Jardim Gramacho ficou famoso mundialmente quando o fotografo Vic Muniz fez alguns ensaios fotográficos e um documentário que ganharam prêmios pelo mundo. Suas fotos tornaram os habitantes famosos e pressionaram o setor público a trabalhar pelo encerramento do lixão que ali existia.
O trabalho realizado entre 2007 e 2009 no que era considerado um dos maiores aterros sanitários do mundo, na cidade de Duque de Caxias, projetou seus moradores dando visibilidade a quem era invisível.
Os ensaios fotográficos feitos (vale a pena assistir o documentário) correram o mundo e transformaram a vida dos catadores que ali moravam. Hoje, sem empregos regulares, os moradores sentem falta do que antes era seu sustento, pois viviam do que encontravam no lixão.
Em depoimento a um telejornal uma antiga moradora do Jardim Gramacho, emocionada, relata que não tem como alimentar ela e seus filhos e, quando muito, faz uma refeição por dia. Ela, muitas vezes, deixa de comer para alimentar as crianças; então se sente debilitada e diz: “nada que um punhadinho de sal na língua e um banho frio não ajude o corpo a reagir”. A que ponto chegamos!
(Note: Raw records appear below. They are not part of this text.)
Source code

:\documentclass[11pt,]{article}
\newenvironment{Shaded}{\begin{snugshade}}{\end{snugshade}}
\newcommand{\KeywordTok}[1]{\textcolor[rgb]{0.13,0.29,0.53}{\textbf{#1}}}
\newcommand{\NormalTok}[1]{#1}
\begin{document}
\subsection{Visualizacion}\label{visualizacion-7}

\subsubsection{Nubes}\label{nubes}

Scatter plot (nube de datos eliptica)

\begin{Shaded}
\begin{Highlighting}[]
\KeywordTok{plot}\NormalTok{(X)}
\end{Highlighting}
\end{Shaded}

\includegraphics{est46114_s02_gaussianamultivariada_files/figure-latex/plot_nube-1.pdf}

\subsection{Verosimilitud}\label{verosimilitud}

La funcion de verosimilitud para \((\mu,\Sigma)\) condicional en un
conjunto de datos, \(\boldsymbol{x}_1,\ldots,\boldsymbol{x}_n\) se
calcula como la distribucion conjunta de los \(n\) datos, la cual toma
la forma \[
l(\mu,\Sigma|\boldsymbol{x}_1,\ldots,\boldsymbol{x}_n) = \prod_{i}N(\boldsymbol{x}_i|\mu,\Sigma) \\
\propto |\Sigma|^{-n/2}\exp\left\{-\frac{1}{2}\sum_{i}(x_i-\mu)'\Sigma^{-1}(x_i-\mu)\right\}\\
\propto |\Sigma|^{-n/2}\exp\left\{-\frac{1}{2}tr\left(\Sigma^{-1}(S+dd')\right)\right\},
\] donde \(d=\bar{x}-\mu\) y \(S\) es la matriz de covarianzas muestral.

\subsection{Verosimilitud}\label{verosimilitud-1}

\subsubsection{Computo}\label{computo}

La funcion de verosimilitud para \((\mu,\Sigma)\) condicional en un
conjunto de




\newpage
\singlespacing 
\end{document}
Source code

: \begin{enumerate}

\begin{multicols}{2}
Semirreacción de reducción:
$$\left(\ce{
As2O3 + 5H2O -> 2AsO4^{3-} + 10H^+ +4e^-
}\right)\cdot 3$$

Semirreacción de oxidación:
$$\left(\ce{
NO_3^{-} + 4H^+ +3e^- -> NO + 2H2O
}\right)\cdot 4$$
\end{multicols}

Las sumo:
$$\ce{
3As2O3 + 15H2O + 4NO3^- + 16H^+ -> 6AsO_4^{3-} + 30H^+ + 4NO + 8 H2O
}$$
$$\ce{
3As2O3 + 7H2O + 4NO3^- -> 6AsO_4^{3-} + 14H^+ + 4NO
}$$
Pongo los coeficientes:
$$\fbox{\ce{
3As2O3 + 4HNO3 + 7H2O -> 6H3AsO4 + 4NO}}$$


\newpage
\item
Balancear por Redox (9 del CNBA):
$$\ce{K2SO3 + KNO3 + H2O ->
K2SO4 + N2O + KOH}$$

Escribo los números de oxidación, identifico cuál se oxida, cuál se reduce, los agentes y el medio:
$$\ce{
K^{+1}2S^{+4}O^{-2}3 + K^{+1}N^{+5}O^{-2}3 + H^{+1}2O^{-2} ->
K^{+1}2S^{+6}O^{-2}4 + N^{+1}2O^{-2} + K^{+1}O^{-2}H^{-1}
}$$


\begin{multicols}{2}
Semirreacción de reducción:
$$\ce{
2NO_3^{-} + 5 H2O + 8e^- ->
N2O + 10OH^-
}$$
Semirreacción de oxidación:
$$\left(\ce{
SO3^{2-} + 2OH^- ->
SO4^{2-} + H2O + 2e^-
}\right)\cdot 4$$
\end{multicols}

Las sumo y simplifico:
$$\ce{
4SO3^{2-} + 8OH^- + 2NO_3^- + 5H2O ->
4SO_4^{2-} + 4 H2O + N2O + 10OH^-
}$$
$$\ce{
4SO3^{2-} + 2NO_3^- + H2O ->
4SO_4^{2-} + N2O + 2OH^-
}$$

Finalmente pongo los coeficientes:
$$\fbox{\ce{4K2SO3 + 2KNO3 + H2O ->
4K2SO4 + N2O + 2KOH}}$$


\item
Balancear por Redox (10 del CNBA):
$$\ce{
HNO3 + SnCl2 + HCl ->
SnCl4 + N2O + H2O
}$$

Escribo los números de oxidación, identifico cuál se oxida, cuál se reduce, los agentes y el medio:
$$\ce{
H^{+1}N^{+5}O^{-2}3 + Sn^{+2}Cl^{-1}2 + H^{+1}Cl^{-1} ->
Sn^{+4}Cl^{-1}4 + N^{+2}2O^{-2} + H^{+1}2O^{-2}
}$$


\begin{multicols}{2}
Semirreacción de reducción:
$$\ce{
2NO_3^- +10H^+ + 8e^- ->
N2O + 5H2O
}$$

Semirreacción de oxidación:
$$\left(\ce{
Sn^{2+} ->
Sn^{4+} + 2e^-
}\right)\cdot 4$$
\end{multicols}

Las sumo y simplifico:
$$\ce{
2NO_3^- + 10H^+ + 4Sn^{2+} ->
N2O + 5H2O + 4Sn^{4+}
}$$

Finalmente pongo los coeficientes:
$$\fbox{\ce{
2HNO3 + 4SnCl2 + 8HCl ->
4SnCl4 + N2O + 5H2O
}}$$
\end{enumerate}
Outro depoimento de uma senhora expõe um problema comum entre os menos esclarecidos; a senhora com nove filhos, relata suas dificuldades de manutenção do básico, que se resume, em essência, na alimentação. Em pleno século XXI não é mais possível que pessoas não tenham acesso a planejamento familiar e que o Estado entenda que, distribuindo pílula anticoncepcional, preservativo e pílula do dia seguinte está praticando política pública de planejamento familiar. Quando se analisa o fenômeno da gravidez precoce fica ainda mais clara a ineficiência do Estado e dos poderes constituídos. Crianças com 10, 11, 12 anos grávidas, escancaram a incompetência do Estado. E as escolas? Onde entram neste processo? E a educação dos pais como é feita? Pais que, provavelmente, foram vítimas da mesma malemolência do Estado em lidar com os fatos que infernizam a vida do cidadão comum.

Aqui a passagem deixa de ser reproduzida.